A non-binary feature that is between 0 and 1 might be:

  • The cosine similarity of the TF IDF vectors of the question and the answer candidate (measuring how many terms overlap, weighted by their IDF)

There are months of features that could be, and have been, defined. You are encouraged to look through the question-answering academic literature in the course of the final project to determine useful potential features. For this checkpoint you need to at least implement cosine similarity of the question and the answer candidate as a feature.

Evaluation

F1/P/R (F1 score, precision, and recall), such as implemented in scikit-learn, is a standard set of metrics for information extraction. In this project you have a binary classification problem: for each candidate sentence, you need to predict whether it does, or does not, answer the question. A true positive is if you say "yes" and the correct label is "yes" (1). A true negative is if you say "no" and the correct label is "no" (0). A false positive is if you say "yes" and the answer was "no", and a false negative is if you say "no" and the answer was "yes".

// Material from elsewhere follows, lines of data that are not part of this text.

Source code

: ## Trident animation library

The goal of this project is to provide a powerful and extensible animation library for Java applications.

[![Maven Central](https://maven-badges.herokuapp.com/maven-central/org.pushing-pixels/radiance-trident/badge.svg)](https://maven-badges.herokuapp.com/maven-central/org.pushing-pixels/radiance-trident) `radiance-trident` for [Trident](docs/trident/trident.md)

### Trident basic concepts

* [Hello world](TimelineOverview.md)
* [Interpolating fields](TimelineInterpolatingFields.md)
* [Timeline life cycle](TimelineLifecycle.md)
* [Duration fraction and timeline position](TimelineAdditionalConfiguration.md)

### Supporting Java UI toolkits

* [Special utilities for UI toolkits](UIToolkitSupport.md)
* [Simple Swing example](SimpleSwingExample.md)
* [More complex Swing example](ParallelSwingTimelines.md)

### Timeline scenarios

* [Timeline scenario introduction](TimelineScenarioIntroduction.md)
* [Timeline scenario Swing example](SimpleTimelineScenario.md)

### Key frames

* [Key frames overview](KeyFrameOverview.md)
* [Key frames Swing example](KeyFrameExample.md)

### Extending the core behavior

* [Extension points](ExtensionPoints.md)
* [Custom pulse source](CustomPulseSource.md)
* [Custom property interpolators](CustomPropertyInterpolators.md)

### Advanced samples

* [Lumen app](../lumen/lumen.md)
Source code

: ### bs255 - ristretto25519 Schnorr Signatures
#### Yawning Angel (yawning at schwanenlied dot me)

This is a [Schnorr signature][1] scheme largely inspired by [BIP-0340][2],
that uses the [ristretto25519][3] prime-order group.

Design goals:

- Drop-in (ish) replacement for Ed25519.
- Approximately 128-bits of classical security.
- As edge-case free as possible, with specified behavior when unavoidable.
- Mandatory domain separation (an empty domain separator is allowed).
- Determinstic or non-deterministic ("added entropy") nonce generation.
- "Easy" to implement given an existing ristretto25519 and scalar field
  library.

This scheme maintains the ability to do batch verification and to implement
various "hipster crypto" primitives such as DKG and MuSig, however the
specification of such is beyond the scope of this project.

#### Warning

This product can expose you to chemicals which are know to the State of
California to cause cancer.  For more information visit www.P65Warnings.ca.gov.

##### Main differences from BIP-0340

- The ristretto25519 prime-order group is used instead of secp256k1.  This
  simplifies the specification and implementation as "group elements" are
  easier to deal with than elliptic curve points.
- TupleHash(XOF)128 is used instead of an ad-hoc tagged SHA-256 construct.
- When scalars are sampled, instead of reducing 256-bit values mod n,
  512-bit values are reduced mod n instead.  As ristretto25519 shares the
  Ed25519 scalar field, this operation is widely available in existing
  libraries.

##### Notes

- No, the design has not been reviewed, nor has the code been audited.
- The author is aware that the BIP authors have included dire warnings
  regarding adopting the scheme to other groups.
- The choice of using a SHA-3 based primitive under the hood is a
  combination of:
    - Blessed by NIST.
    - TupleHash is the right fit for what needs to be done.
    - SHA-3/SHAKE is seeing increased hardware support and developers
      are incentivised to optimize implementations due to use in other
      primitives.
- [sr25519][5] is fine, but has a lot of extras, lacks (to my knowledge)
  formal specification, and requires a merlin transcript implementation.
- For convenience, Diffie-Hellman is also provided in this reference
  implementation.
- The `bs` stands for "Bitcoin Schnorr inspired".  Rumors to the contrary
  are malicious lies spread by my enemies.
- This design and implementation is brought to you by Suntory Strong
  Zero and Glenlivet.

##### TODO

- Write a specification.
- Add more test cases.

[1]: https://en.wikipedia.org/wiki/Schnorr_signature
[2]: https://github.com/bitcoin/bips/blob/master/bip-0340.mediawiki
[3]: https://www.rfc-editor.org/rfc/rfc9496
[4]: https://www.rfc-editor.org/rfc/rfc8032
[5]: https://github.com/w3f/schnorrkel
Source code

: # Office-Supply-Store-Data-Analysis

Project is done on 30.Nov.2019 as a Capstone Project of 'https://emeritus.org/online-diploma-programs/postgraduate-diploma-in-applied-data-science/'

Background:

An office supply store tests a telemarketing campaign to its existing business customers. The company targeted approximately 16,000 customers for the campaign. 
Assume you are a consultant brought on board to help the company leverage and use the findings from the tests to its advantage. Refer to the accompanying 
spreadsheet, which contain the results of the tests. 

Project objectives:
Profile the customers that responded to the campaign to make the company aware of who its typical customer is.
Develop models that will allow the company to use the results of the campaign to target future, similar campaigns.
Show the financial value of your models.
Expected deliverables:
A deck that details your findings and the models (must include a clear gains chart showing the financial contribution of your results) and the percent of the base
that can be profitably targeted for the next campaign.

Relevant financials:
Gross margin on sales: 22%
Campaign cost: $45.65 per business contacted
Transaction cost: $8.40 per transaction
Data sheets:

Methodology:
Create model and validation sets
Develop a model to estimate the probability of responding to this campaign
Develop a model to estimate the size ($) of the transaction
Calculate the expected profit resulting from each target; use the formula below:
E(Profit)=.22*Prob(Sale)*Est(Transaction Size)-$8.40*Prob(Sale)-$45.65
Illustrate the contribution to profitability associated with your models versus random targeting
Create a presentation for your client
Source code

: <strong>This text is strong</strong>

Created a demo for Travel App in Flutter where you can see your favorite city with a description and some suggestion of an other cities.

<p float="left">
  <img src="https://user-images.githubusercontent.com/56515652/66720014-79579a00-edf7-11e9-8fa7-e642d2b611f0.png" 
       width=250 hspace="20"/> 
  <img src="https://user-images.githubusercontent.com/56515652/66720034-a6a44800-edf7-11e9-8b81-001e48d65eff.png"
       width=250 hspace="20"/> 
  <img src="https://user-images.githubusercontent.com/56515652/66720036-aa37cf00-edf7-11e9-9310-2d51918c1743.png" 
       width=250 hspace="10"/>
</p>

Construct a classifier, compute F1/P/R, report the results on dev according to the instructions above.

Submission

Submit an Issue .pdf to gradescope with a reference to the salient commit along with a small table of your results in the following format:

P:
R:
F1:

After you satisfy this checkpoint, your goal for the project is to improve the overall question answering system as best as you can; one way to do this is to improve the classifier.